First let’s create a simple test table with some data to experiment with. We’ll scan this table for countries that match a list of specified search strings.

/* Create some test data. */
 declare global temporary table COUNTRIES as (
     select *
     from(
         values('England'),
               ('Ireland'),
               ('Scotland'),
               ('Wales'),
               ('France'),
               ('Germany'),
               ('Italy'),
               ('Spain'),
               ('Austria'),
               ('Belgium'),
               ('Holland')
     ) x(COUNTRY)
 ) with data

 

Method 1 – Using JOIN with LIKE

As I mentioned, I use a Common Table Expression (CTE), named SEARCH_STRINGS, to generate the list of search strings but they could just as easily be embedded as a subquery in the join or come from another table. The CTE is JOINed to the table to be scanned using the LIKE predicate on the column to be scanned, as follows:

/* Scan for countries whose name is LIKE any of the search strings. */
with SEARCH_STRINGS as (
    select '%' concat SEARCH_STRING concat '%' as SEARCH_STRING 
    from(
        values('EN'), 
              ('LY'), 
              ('LAND'), 
              ('SOUTH')
    ) x(SEARCH_STRING)
)

select * 
from COUNTRIES 
join SEARCH_STRINGS 
    on upper(COUNTRY) like SEARCH_STRING

This has the benefit of showing which countries matched which search string, but at the expense of showing duplicates where more than one of the search strings matches.

Capture

For our single column table this can easily be solved with the DISTINCT keyword.

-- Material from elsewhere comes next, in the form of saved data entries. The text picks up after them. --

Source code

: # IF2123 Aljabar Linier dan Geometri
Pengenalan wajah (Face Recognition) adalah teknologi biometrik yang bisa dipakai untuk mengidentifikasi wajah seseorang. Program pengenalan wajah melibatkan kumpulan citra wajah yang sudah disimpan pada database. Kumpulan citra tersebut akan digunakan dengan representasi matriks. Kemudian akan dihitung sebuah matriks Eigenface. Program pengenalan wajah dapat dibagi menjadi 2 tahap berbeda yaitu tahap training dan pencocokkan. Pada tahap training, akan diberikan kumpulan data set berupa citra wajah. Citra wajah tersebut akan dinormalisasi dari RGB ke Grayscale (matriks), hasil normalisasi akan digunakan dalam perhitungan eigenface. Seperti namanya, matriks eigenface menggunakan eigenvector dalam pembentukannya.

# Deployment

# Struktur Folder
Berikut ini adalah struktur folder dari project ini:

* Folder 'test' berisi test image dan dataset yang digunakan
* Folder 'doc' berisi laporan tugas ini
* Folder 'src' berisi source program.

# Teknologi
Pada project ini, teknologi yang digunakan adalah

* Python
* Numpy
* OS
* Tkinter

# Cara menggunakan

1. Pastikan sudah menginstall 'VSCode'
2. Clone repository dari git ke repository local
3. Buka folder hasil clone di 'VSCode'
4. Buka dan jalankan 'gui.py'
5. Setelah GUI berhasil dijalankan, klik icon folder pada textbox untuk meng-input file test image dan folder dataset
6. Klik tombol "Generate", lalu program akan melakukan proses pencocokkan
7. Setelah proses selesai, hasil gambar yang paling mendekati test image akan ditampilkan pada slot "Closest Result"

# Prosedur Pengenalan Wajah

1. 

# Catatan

/* Scan for countries whose name is LIKE any of the search strings. */
 with SEARCH_STRINGS as (
     select '%' concat SEARCH_STRING concat '%' as SEARCH_STRING
     from(
         values('EN'),
               ('LY'),
               ('LAND'),
               ('SOUTH')
     ) x(SEARCH_STRING)
 )

select distinct(COUNTRY)
from COUNTRIES
join SEARCH_STRINGS
     on upper(COUNTRY) like SEARCH_STRING

Capture

However, a better way of selecting distinct matches is to use Method 2 below.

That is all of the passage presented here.